Task details:
Transcribe the data exactly, stopping after the "- Crear una" line.

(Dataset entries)
------------------------------------------------------------------------
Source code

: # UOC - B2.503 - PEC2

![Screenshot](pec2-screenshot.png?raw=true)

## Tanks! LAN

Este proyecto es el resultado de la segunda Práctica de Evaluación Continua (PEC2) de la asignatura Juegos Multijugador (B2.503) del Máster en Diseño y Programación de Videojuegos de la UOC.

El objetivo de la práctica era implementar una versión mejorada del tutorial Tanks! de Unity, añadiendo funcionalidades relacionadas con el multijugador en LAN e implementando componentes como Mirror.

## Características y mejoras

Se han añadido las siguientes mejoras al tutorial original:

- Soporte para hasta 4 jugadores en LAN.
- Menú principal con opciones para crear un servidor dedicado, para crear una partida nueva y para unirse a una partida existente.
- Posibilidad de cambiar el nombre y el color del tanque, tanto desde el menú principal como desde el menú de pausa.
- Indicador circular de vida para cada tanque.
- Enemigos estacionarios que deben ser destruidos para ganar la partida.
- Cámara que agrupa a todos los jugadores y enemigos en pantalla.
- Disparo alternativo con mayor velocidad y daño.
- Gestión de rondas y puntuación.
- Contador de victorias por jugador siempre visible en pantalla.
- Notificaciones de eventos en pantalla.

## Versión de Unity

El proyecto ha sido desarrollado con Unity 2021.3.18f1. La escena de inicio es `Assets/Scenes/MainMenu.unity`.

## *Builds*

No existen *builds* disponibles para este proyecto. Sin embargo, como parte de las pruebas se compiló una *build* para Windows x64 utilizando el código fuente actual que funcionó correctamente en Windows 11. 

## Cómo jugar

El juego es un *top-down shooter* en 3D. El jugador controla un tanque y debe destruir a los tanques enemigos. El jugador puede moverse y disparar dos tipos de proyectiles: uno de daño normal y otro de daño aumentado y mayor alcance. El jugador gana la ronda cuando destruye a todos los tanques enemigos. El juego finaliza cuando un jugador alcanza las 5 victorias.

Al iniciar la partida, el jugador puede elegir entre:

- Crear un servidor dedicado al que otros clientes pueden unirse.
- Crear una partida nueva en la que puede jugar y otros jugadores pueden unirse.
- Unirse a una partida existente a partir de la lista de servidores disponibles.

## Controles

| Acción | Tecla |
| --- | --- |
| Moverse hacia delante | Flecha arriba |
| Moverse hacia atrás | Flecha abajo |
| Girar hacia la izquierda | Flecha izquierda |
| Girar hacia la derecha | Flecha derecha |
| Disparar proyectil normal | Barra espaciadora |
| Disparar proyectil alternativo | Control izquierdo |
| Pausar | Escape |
------------------------------------------------------------------------
Finished task:
Source code

: # UOC - B2.503 - PEC2

![Screenshot](pec2-screenshot.png?raw=true)

## Tanks! LAN

Este proyecto es el resultado de la segunda Práctica de Evaluación Continua (PEC2) de la asignatura Juegos Multijugador (B2.503) del Máster en Diseño y Programación de Videojuegos de la UOC.

El objetivo de la práctica era implementar una versión mejorada del tutorial Tanks! de Unity, añadiendo funcionalidades relacionadas con el multijugador en LAN e implementando componentes como Mirror.

## Características y mejoras

Se han añadido las siguientes mejoras al tutorial original:

- Soporte para hasta 4 jugadores en LAN.
- Menú principal con opciones para crear un servidor dedicado, para crear una partida nueva y para unirse a una partida existente.
- Posibilidad de cambiar el nombre y el color del tanque, tanto desde el menú principal como desde el menú de pausa.
- Indicador circular de vida para cada tanque.
- Enemigos estacionarios que deben ser destruidos para ganar la partida.
- Cámara que agrupa a todos los jugadores y enemigos en pantalla.
- Disparo alternativo con mayor velocidad y daño.
- Gestión de rondas y puntuación.
- Contador de victorias por jugador siempre visible en pantalla.
- Notificaciones de eventos en pantalla.

## Versión de Unity

El proyecto ha sido desarrollado con Unity 2021.3.18f1. La escena de inicio es `Assets/Scenes/MainMenu.unity`.

## *Builds*

No existen *builds* disponibles para este proyecto. Sin embargo, como parte de las pruebas se compiló una *build* para Windows x64 utilizando el código fuente actual que funcionó correctamente en Windows 11. 

## Cómo jugar

El juego es un *top-down shooter* en 3D. El jugador controla un tanque y debe destruir a los tanques enemigos. El jugador puede moverse y disparar dos tipos de proyectiles: uno de daño normal y otro de daño aumentado y mayor alcance. El jugador gana la ronda cuando destruye a todos los tanques enemigos. El juego finaliza cuando un jugador alcanza las 5 victorias.

Al iniciar la partida, el jugador puede elegir entre:

- Crear un servidor dedicado al que otros clientes pueden unirse.
- Crear una partida nueva en la que puede jugar y otros jugadores pueden unirse.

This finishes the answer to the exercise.